[PROVIDED ENTRIES Boundary: Start]

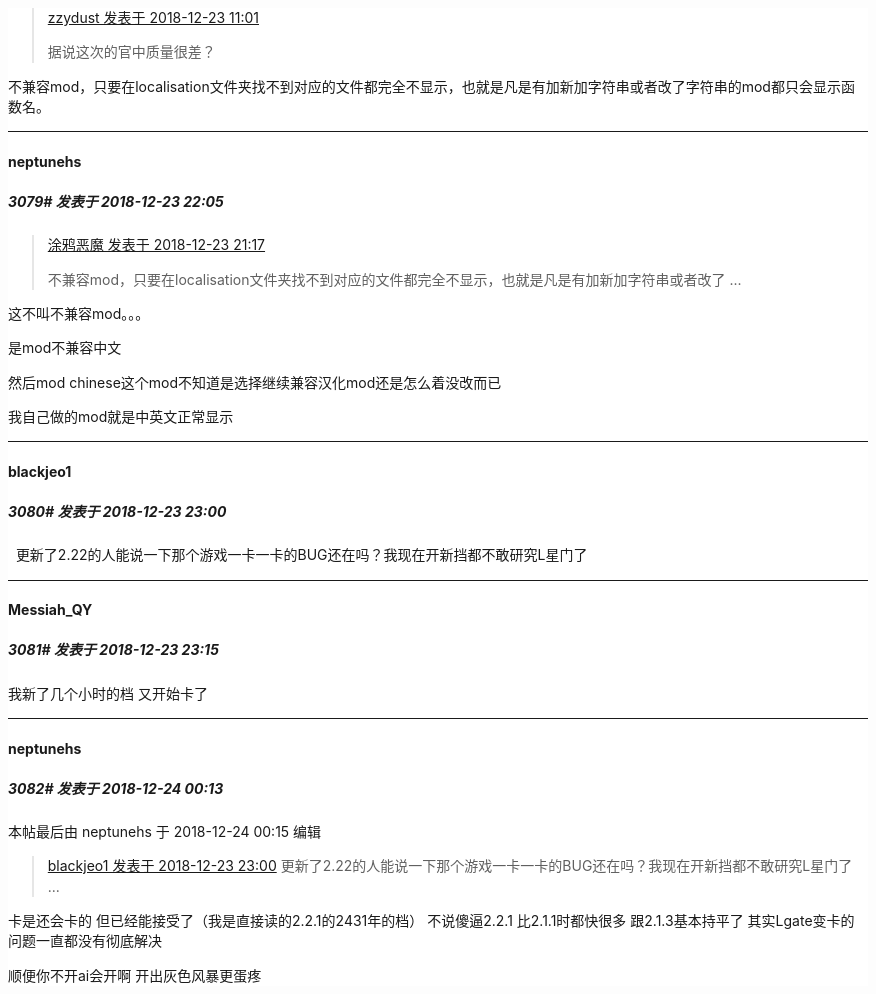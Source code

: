 <blockquote><a href="httphttps://bbs.saraba1st.com/2b/forum.php?mod=redirect&amp;goto=findpost&amp;pid=42037785&amp;ptid=1275523" target="_blank">zzydust 发表于 2018-12-23 11:01</a>

据说这次的官中质量很差？</blockquote>
不兼容mod，只要在localisation文件夹找不到对应的文件都完全不显示，也就是凡是有加新加字符串或者改了字符串的mod都只会显示函数名。


-----

####  neptunehs  
##### 3079#       发表于 2018-12-23 22:05


<blockquote><a href="httphttps://bbs.saraba1st.com/2b/forum.php?mod=redirect&amp;goto=findpost&amp;pid=42043439&amp;ptid=1275523" target="_blank">涂鸦恶魔 发表于 2018-12-23 21:17</a>

不兼容mod，只要在localisation文件夹找不到对应的文件都完全不显示，也就是凡是有加新加字符串或者改了 ...</blockquote>
这不叫不兼容mod。。。

是mod不兼容中文

然后mod chinese这个mod不知道是选择继续兼容汉化mod还是怎么着没改而已


我自己做的mod就是中英文正常显示


-----

####  blackjeo1  
##### 3080#       发表于 2018-12-23 23:00


  更新了2.22的人能说一下那个游戏一卡一卡的BUG还在吗？我现在开新挡都不敢研究L星门了


-----

####  Messiah_QY  
##### 3081#       发表于 2018-12-23 23:15


我新了几个小时的档 又开始卡了


-----

####  neptunehs  
##### 3082#       发表于 2018-12-24 00:13


 本帖最后由 neptunehs 于 2018-12-24 00:15 编辑 
<blockquote><a href="httphttps://bbs.saraba1st.com/2b/forum.php?mod=redirect&amp;goto=findpost&amp;pid=42044493&amp;ptid=1275523" target="_blank">blackjeo1 发表于 2018-12-23 23:00</a>
更新了2.22的人能说一下那个游戏一卡一卡的BUG还在吗？我现在开新挡都不敢研究L星门了 ...</blockquote>
卡是还会卡的 但已经能接受了（我是直接读的2.2.1的2431年的档）
不说傻逼2.2.1 比2.1.1时都快很多 跟2.1.3基本持平了
其实Lgate变卡的问题一直都没有彻底解决

顺便你不开ai会开啊 开出灰色风暴更蛋疼
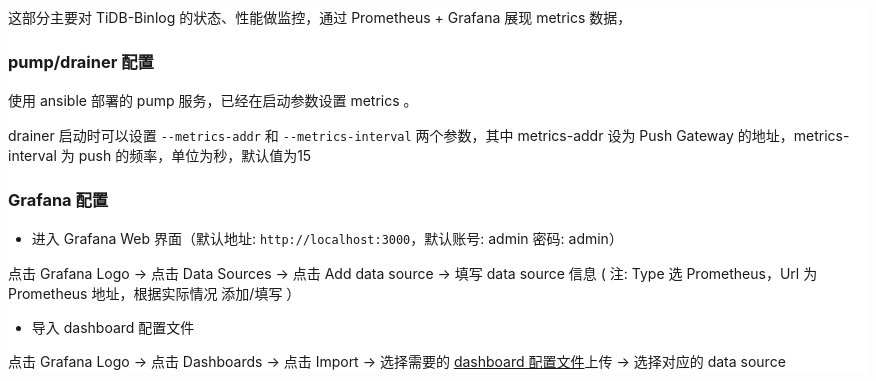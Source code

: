 这部分主要对 TiDB-Binlog 的状态、性能做监控，通过 Prometheus + Grafana 展现 metrics 数据，

### pump/drainer 配置

使用 ansible 部署的 pump 服务，已经在启动参数设置 metrics 。

drainer 启动时可以设置 `--metrics-addr` 和 `--metrics-interval` 两个参数，其中 metrics-addr 设为 Push Gateway 的地址，metrics-interval 为 push 的频率，单位为秒，默认值为15

### Grafana 配置

+   进入 Grafana Web 界面（默认地址: `http://localhost:3000`，默认账号: admin 密码: admin）

 点击 Grafana Logo -> 点击 Data Sources -> 点击 Add data source -> 填写 data source 信息 ( 注: Type 选 Prometheus，Url 为 Prometheus 地址，根据实际情况 添加/填写 ）

+   导入 dashboard 配置文件 

 点击 Grafana Logo -> 点击 Dashboards -> 点击 Import -> 选择需要的 [dashboard 配置文件](https://github.com/pingcap/docs/tree/master/etc)上传 -> 选择对应的 data source
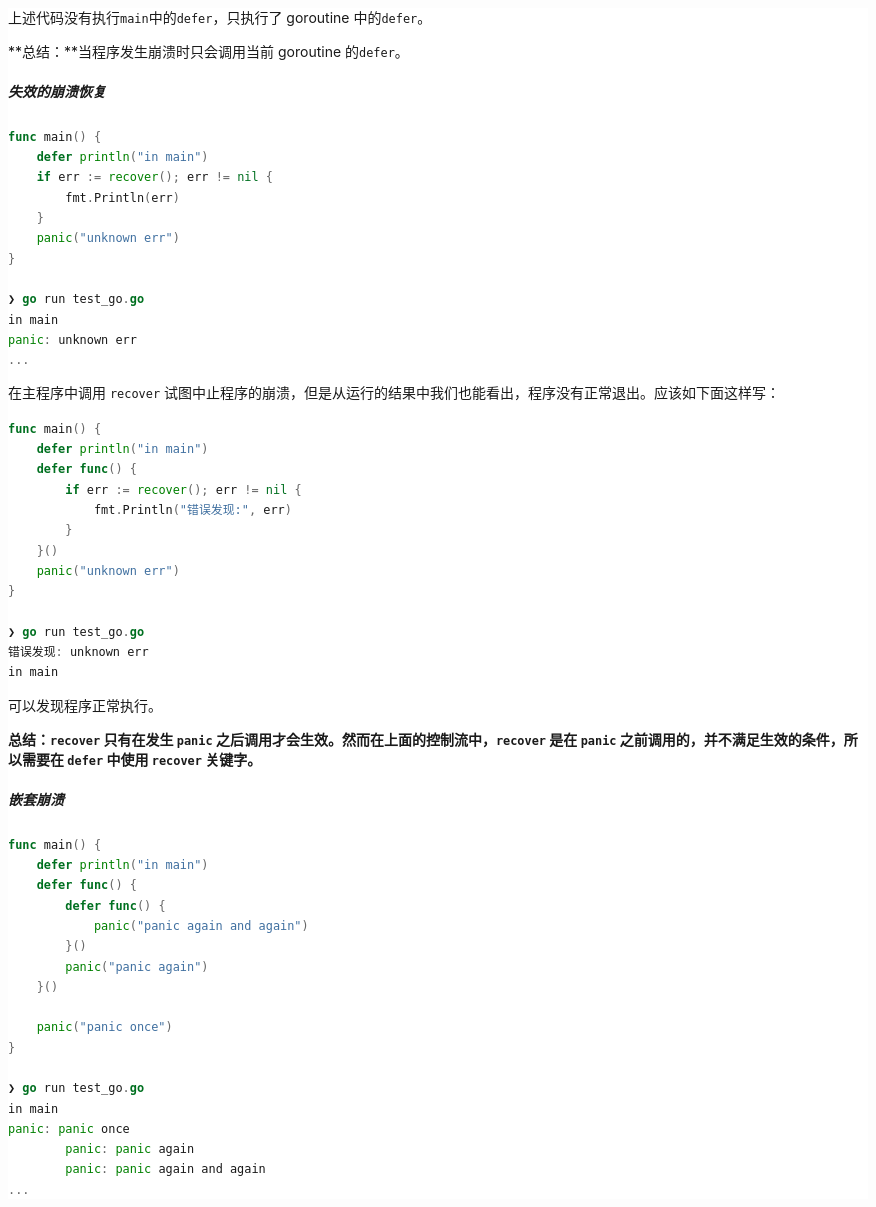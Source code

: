 上述代码没有执行`main`中的`defer`，只执行了 goroutine 中的`defer`。

**总结：**当程序发生崩溃时只会调用当前 goroutine 的`defer`。

##### 失效的崩溃恢复

```go
func main() {
	defer println("in main")
	if err := recover(); err != nil {
		fmt.Println(err)
	}
	panic("unknown err")
}

❯ go run test_go.go
in main
panic: unknown err
...
```

在主程序中调用 `recover` 试图中止程序的崩溃，但是从运行的结果中我们也能看出，程序没有正常退出。应该如下面这样写：

```go
func main() {
	defer println("in main")
	defer func() {
		if err := recover(); err != nil {
			fmt.Println("错误发现:", err)
		}
	}()
	panic("unknown err")
}

❯ go run test_go.go
错误发现: unknown err
in main
```

可以发现程序正常执行。

**总结：`recover` 只有在发生 `panic` 之后调用才会生效。**然而在上面的控制流中，`recover` 是在 `panic` 之前调用的，并不满足生效的条件，所以**需要在 `defer` 中使用 `recover` 关键字。**

##### 嵌套崩溃

```go
func main() {
	defer println("in main")
	defer func() {
		defer func() {
			panic("panic again and again")
		}()
		panic("panic again")
	}()

	panic("panic once")
}

❯ go run test_go.go
in main
panic: panic once
        panic: panic again
        panic: panic again and again
...
```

[PROVIDED ENTRIES Boundary: End]

WHAT TO DO: Starting with the first line of the records above and stopping after the line containing "### pump/drainer 配置", repeat every line exactly and leave out the pictures.

WORKED SOLUTION:
Source code

: <blockquote><a href="httphttps://bbs.saraba1st.com/2b/forum.php?mod=redirect&amp;goto=findpost&amp;pid=42037785&amp;ptid=1275523" target="_blank">zzydust 发表于 2018-12-23 11:01</a>

据说这次的官中质量很差？</blockquote>
不兼容mod，只要在localisation文件夹找不到对应的文件都完全不显示，也就是凡是有加新加字符串或者改了字符串的mod都只会显示函数名。


-----

####  neptunehs  
##### 3079#       发表于 2018-12-23 22:05


<blockquote><a href="httphttps://bbs.saraba1st.com/2b/forum.php?mod=redirect&amp;goto=findpost&amp;pid=42043439&amp;ptid=1275523" target="_blank">涂鸦恶魔 发表于 2018-12-23 21:17</a>

不兼容mod，只要在localisation文件夹找不到对应的文件都完全不显示，也就是凡是有加新加字符串或者改了 ...</blockquote>
这不叫不兼容mod。。。

是mod不兼容中文

然后mod chinese这个mod不知道是选择继续兼容汉化mod还是怎么着没改而已


我自己做的mod就是中英文正常显示


-----

####  blackjeo1  
##### 3080#       发表于 2018-12-23 23:00


  更新了2.22的人能说一下那个游戏一卡一卡的BUG还在吗？我现在开新挡都不敢研究L星门了


-----

####  Messiah_QY  
##### 3081#       发表于 2018-12-23 23:15


我新了几个小时的档 又开始卡了


-----

####  neptunehs  
##### 3082#       发表于 2018-12-24 00:13


 本帖最后由 neptunehs 于 2018-12-24 00:15 编辑 
<blockquote><a href="httphttps://bbs.saraba1st.com/2b/forum.php?mod=redirect&amp;goto=findpost&amp;pid=42044493&amp;ptid=1275523" target="_blank">blackjeo1 发表于 2018-12-23 23:00</a>
更新了2.22的人能说一下那个游戏一卡一卡的BUG还在吗？我现在开新挡都不敢研究L星门了 ...</blockquote>
卡是还会卡的 但已经能接受了（我是直接读的2.2.1的2431年的档）
不说傻逼2.2.1 比2.1.1时都快很多 跟2.1.3基本持平了
其实Lgate变卡的问题一直都没有彻底解决

顺便你不开ai会开啊 开出灰色风暴更蛋疼
Source code

: 这部分主要对 TiDB-Binlog 的状态、性能做监控，通过 Prometheus + Grafana 展现 metrics 数据，

### pump/drainer 配置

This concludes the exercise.